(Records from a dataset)

* * * * * * *

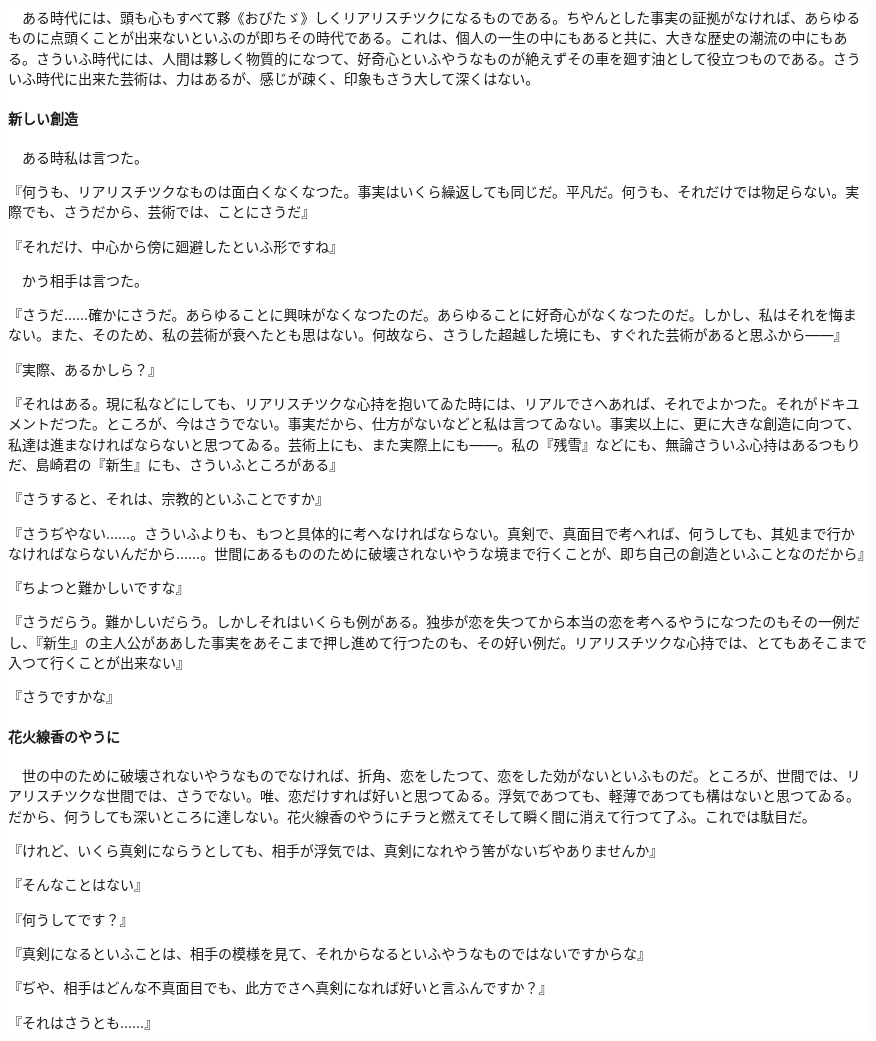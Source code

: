 

　ある時代には、頭も心もすべて夥《おびたゞ》しくリアリスチツクになるものである。ちやんとした事実の証拠がなければ、あらゆるものに点頭くことが出来ないといふのが即ちその時代である。これは、個人の一生の中にもあると共に、大きな歴史の潮流の中にもある。さういふ時代には、人間は夥しく物質的になつて、好奇心といふやうなものが絶えずその車を廻す油として役立つものである。さういふ時代に出来た芸術は、力はあるが、感じが疎く、印象もさう大して深くはない。



#### 新しい創造




　ある時私は言つた。

『何うも、リアリスチツクなものは面白くなくなつた。事実はいくら繰返しても同じだ。平凡だ。何うも、それだけでは物足らない。実際でも、さうだから、芸術では、ことにさうだ』

『それだけ、中心から傍に廻避したといふ形ですね』

　かう相手は言つた。

『さうだ……確かにさうだ。あらゆることに興味がなくなつたのだ。あらゆることに好奇心がなくなつたのだ。しかし、私はそれを悔まない。また、そのため、私の芸術が衰へたとも思はない。何故なら、さうした超越した境にも、すぐれた芸術があると思ふから――』

『実際、あるかしら？』

『それはある。現に私などにしても、リアリスチツクな心持を抱いてゐた時には、リアルでさへあれば、それでよかつた。それがドキユメントだつた。ところが、今はさうでない。事実だから、仕方がないなどと私は言つてゐない。事実以上に、更に大きな創造に向つて、私達は進まなければならないと思つてゐる。芸術上にも、また実際上にも――。私の『残雪』などにも、無論さういふ心持はあるつもりだ、島崎君の『新生』にも、さういふところがある』

『さうすると、それは、宗教的といふことですか』

『さうぢやない……。さういふよりも、もつと具体的に考へなければならない。真剣で、真面目で考へれば、何うしても、其処まで行かなければならないんだから……。世間にあるもののために破壊されないやうな境まで行くことが、即ち自己の創造といふことなのだから』

『ちよつと難かしいですな』

『さうだらう。難かしいだらう。しかしそれはいくらも例がある。独歩が恋を失つてから本当の恋を考へるやうになつたのもその一例だし、『新生』の主人公がああした事実をあそこまで押し進めて行つたのも、その好い例だ。リアリスチツクな心持では、とてもあそこまで入つて行くことが出来ない』

『さうですかな』



#### 花火線香のやうに




　世の中のために破壊されないやうなものでなければ、折角、恋をしたつて、恋をした効がないといふものだ。ところが、世間では、リアリスチツクな世間では、さうでない。唯、恋だけすれば好いと思つてゐる。浮気であつても、軽薄であつても構はないと思つてゐる。だから、何うしても深いところに達しない。花火線香のやうにチラと燃えてそして瞬く間に消えて行つて了ふ。これでは駄目だ。



『けれど、いくら真剣にならうとしても、相手が浮気では、真剣になれやう筈がないぢやありませんか』

『そんなことはない』

『何うしてです？』

『真剣になるといふことは、相手の模様を見て、それからなるといふやうなものではないですからな』

『ぢや、相手はどんな不真面目でも、此方でさへ真剣になれば好いと言ふんですか？』

『それはさうとも……』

* * * * * * *

§ WHAT IS EXPECTED
Return exactly the run of lines that opens with the one containing "#### 花火線香のやうに" and closes with the last line of the records above.

§ EXERCISE OUTPUT
#### 花火線香のやうに




　世の中のために破壊されないやうなものでなければ、折角、恋をしたつて、恋をした効がないといふものだ。ところが、世間では、リアリスチツクな世間では、さうでない。唯、恋だけすれば好いと思つてゐる。浮気であつても、軽薄であつても構はないと思つてゐる。だから、何うしても深いところに達しない。花火線香のやうにチラと燃えてそして瞬く間に消えて行つて了ふ。これでは駄目だ。



『けれど、いくら真剣にならうとしても、相手が浮気では、真剣になれやう筈がないぢやありませんか』

『そんなことはない』

『何うしてです？』

『真剣になるといふことは、相手の模様を見て、それからなるといふやうなものではないですからな』

『ぢや、相手はどんな不真面目でも、此方でさへ真剣になれば好いと言ふんですか？』

『それはさうとも……』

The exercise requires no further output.